I met the woman at a local coffee shop. She’s a Chief Operating Officer, working as an interim or temporary COO in situations where someone left, or the organization needs a turnaround. She’d been a coaching client for several months and her business was going well.
She had asked for the meeting because at age 42 she was feeling…stuck. Unhappy. Not quite…there.
The last time we had met, I had taken a gamble and suggested that perhaps her dissatisfaction was not so much around her professional life, which was humming along the way a great COO gets things to hum along. No, I had a hunch that she was unhappy because something was missing. And I said it. Out loud. “Maybe what you’re missing is a partner.”
And as hard as that had been to hear, she had come to see that what she wanted more than anything was, as she put it, “love and community.”
So, that morning we began to hone in on what “love and community” means — to her. And figure out how she could invite more of it into her life.
Here’s the point where I went all woo-woo on her. I told her a story about a green candle. See, I have this friend who is steeped in Native American culture and she recently told me to light a green candle on days with an eight in them — like the 8th, 18th, 28th — and say a prayer for increased prosperity. She’s kind of a bossy friend, so of course I did exactly what she said.

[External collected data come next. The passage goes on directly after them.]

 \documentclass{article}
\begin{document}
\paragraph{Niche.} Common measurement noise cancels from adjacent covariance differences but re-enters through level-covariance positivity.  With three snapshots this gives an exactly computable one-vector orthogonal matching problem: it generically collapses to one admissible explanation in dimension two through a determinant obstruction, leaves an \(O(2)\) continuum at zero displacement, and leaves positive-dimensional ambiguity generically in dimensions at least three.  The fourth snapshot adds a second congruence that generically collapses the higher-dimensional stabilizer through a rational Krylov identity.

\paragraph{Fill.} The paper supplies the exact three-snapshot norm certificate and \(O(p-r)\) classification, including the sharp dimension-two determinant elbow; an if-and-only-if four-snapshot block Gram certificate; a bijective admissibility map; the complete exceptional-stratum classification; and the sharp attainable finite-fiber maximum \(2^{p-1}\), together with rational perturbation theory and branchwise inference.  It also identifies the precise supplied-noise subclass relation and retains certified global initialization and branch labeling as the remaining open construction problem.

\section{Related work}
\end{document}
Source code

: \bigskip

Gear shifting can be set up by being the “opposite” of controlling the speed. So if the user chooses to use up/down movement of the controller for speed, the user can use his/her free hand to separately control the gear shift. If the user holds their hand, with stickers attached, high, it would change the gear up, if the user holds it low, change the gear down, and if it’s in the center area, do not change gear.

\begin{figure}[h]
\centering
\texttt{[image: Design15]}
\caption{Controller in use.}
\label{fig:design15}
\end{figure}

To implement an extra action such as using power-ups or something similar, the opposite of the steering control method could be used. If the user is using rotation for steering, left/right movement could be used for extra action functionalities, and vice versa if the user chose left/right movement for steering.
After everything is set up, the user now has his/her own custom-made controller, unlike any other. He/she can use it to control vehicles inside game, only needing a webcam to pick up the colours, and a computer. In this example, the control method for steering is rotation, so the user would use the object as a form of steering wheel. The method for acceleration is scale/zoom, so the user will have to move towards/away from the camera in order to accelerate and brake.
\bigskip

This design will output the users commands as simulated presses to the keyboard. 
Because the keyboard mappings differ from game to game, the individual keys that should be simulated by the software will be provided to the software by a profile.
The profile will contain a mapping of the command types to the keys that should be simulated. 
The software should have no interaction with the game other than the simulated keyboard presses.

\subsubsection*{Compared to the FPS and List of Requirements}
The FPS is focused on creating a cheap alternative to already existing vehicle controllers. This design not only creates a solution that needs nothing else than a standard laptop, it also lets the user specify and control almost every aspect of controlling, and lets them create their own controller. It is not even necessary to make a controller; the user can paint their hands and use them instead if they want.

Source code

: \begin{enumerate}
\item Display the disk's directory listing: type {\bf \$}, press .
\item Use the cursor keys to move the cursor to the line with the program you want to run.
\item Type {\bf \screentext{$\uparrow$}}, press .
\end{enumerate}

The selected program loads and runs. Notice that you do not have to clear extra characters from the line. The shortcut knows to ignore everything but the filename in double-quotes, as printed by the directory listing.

And within 24 hours, I had received nearly $11,000 in new money.
Another friend, Susan, lit the green candle and a house sold. $65,000.
But. The key thing is that you have to light the green candle and ask for prosperity for yourself AND FOR OTHERS. Can’t be self-centered, can’t be hateful and mean toward your enemies and exes. You have to be open and generous and spread the wealth.

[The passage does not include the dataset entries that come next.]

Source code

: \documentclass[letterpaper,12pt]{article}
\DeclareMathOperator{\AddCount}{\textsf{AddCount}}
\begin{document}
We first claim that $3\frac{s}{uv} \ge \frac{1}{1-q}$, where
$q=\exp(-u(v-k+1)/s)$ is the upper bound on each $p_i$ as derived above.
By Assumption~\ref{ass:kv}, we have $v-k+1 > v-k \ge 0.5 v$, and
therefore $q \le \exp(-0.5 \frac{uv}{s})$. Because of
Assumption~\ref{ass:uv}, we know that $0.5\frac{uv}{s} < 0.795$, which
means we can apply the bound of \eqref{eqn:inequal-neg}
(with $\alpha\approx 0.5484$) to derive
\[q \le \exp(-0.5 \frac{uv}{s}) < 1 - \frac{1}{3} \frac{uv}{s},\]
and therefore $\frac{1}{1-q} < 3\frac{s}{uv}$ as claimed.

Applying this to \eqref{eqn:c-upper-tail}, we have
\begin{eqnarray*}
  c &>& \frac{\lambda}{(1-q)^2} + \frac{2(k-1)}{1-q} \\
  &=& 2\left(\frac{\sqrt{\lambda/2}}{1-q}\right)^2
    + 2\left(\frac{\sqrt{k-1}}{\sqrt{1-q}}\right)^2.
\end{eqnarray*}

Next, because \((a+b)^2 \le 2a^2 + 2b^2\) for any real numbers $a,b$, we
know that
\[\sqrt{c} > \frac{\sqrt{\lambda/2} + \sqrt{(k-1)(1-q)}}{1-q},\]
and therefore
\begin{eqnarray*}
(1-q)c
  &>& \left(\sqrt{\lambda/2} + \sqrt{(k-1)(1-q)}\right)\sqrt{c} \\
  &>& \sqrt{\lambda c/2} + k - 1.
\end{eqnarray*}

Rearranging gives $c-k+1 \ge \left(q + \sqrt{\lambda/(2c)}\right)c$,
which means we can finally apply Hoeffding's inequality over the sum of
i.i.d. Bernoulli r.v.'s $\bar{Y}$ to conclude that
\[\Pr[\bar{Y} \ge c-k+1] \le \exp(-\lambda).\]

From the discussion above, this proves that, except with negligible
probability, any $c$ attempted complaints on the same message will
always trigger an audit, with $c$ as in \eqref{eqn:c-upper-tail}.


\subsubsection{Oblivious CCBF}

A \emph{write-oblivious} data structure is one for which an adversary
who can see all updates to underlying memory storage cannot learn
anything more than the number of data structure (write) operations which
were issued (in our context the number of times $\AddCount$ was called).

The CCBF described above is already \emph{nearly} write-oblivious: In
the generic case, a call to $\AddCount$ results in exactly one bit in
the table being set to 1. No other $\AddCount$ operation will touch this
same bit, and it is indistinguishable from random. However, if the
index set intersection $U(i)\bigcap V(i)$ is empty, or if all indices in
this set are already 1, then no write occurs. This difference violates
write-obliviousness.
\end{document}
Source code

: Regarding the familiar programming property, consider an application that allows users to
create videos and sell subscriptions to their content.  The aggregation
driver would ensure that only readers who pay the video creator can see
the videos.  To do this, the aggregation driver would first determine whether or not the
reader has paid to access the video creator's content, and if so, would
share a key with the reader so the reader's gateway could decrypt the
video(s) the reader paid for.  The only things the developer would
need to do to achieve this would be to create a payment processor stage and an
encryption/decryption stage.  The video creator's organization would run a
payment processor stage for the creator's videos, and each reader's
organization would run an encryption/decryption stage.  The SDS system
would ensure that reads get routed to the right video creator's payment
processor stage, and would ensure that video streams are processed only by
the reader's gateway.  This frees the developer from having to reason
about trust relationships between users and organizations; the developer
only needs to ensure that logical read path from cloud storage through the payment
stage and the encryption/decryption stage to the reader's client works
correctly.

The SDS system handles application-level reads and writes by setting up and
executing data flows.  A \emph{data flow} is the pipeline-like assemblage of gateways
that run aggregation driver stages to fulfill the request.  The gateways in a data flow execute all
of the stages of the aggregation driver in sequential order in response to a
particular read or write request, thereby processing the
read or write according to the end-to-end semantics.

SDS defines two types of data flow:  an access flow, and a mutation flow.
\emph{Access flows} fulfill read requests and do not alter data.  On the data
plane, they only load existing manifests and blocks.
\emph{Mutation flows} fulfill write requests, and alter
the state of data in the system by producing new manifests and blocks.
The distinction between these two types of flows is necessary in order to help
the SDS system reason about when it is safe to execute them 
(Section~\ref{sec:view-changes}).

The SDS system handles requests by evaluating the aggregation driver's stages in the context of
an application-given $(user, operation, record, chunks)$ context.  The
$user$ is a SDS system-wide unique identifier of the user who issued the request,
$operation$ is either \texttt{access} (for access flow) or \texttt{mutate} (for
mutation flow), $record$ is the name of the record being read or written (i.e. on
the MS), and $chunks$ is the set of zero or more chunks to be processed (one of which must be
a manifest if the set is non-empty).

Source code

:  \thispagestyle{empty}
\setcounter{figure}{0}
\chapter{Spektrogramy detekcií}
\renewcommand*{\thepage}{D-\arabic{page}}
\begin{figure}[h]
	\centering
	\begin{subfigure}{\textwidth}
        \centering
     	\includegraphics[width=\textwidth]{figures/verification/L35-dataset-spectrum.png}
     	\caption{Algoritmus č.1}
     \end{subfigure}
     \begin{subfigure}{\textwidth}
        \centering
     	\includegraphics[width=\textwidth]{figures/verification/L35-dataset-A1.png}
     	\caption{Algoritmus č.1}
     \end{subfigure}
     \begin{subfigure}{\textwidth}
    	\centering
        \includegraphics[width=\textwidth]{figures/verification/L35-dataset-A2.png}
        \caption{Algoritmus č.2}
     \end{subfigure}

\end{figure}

So I asked my client, “How can you devise a little ritual where you invite love and community into your life, and claim your role as spreading love and community, too?”
She had tears in her eyes. She clutched her throat. “Oh. My. God.” she repeated over and over. “What?” I asked. “Oh, my God. I have been so greedy,” she announced. “All this time, I have been saying that I need to get someone to love me, and I have never thought a minute about loving them back. Oh. My. God.”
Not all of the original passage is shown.